En 2001, l'économie américaine venait de croître de 2,1% au deuxième trimestre. Puis les attentats du 11-Septembre ont eu lieu, et l'économie a été en décroissance de 1,3% au troisième trimestre (juillet à septembre). Au quatrième trimestre de 2001, l'économie a crû de seulement 1,1%, puis elle a repris sa vitesse de croisière avec des croissances trimestrielles de 3,7%, 2,2% et 2,0% au cours des trois premiers trimestres de 2002.

Tourisme en baisse

L'un des secteurs généralement le plus durement touchés après des attentats terroristes? Le tourisme, qui équivaut à environ 7,4% de l'économie française.

«Paris n'est pas Le Caire ou la Turquie, deux endroits où les effets [d'attentats ou d'épisodes de violence sur le tourisme] ont été plus importants, mais on peut s'attendre à une baisse du tourisme à court terme, notamment les voyages d'affaires», dit Michel Archambault, professeur émérite en tourisme à l'UQAM.

Selon un sondage de la Business Travel Coalition auprès de 84 organismes dans 17 pays, 20% des organismes vont probablement annuler des voyages d'affaires en France, et 20% des organismes ont l'intention d'annuler des voyages d'affaires en Europe. «C'est assez significatif à court terme, ça peut avoir un impact sur le transport aérien», dit le professeur Archambault.

À New York, le nombre de touristes a diminué de 2,8% en 2001 (l'année des attentats du World Trade Center), passant de 36,2 millions à 35,2 millions de touristes (internationaux et américains). Le nombre de touristes américains s'est essentiellement maintenu (de 29,4 millions en 2000 à 29,5 millions en 2011), mais le nombre de visiteurs internationaux a diminué de 29% en trois ans (de 6,8 millions en 2000 à 4,8 millions en 2003).

Les attentats du 7 juillet 2005 à Londres, qui ont fait une cinquantaine de morts, ont aussi nui au tourisme en Grande-Bretagne, mais de façon moins notable que les attentats du 11 septembre 2001 à New York (environ 3000 morts).

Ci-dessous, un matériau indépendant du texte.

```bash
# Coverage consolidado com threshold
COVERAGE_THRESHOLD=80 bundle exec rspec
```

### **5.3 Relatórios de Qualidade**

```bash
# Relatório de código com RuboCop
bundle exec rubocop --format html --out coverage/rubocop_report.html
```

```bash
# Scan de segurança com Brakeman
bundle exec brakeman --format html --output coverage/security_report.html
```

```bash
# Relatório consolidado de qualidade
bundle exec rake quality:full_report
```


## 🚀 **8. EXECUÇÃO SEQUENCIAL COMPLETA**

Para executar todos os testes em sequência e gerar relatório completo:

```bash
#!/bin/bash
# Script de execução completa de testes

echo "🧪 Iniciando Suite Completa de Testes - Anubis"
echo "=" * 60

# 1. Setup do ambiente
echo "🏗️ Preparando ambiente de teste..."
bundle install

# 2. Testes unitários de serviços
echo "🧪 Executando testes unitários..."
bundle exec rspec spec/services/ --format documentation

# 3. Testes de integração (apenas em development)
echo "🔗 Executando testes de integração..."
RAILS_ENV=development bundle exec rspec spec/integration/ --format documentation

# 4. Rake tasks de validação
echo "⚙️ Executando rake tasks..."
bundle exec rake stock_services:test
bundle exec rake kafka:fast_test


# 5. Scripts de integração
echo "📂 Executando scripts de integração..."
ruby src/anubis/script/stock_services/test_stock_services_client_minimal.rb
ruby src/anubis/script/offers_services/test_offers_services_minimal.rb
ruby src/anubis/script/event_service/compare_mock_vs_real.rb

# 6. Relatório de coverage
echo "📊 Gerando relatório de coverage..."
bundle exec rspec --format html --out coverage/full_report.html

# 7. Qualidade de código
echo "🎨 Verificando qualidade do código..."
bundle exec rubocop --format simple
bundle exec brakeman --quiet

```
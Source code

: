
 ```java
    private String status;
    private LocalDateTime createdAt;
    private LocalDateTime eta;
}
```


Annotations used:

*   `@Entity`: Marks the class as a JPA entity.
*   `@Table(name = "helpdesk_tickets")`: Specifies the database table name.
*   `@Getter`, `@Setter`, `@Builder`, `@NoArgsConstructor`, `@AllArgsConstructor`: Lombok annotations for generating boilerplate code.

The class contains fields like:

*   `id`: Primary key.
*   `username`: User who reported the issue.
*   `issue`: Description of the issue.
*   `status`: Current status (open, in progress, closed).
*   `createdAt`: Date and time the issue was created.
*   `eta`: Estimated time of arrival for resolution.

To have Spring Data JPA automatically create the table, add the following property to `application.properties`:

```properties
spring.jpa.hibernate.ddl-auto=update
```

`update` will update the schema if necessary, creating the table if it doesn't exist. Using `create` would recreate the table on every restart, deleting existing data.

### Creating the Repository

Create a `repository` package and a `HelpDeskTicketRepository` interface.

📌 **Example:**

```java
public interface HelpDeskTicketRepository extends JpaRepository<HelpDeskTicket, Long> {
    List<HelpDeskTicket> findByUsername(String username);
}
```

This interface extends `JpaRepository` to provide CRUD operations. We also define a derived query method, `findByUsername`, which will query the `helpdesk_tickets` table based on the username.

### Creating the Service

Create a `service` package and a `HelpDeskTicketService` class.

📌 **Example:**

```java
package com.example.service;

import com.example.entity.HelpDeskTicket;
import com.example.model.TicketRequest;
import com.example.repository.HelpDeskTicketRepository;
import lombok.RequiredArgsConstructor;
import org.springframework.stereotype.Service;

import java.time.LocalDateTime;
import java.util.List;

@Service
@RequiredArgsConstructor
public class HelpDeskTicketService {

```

En 2005, la Grande-Bretagne a tout de même vu une hausse de son nombre de touristes. Cette hausse a toutefois été ralentie au cours de l'année, passant de 13% au premier trimestre de 2005 à 4,2% au cours du troisième trimestre, celui des attentats.

À long terme, l'économiste Nicholas Bloom ne s'inquiète toutefois pas trop pour le tourisme français. «Il y aura des touristes dans le sud de la France l'été prochain», dit le professeur de l'Université Stanford.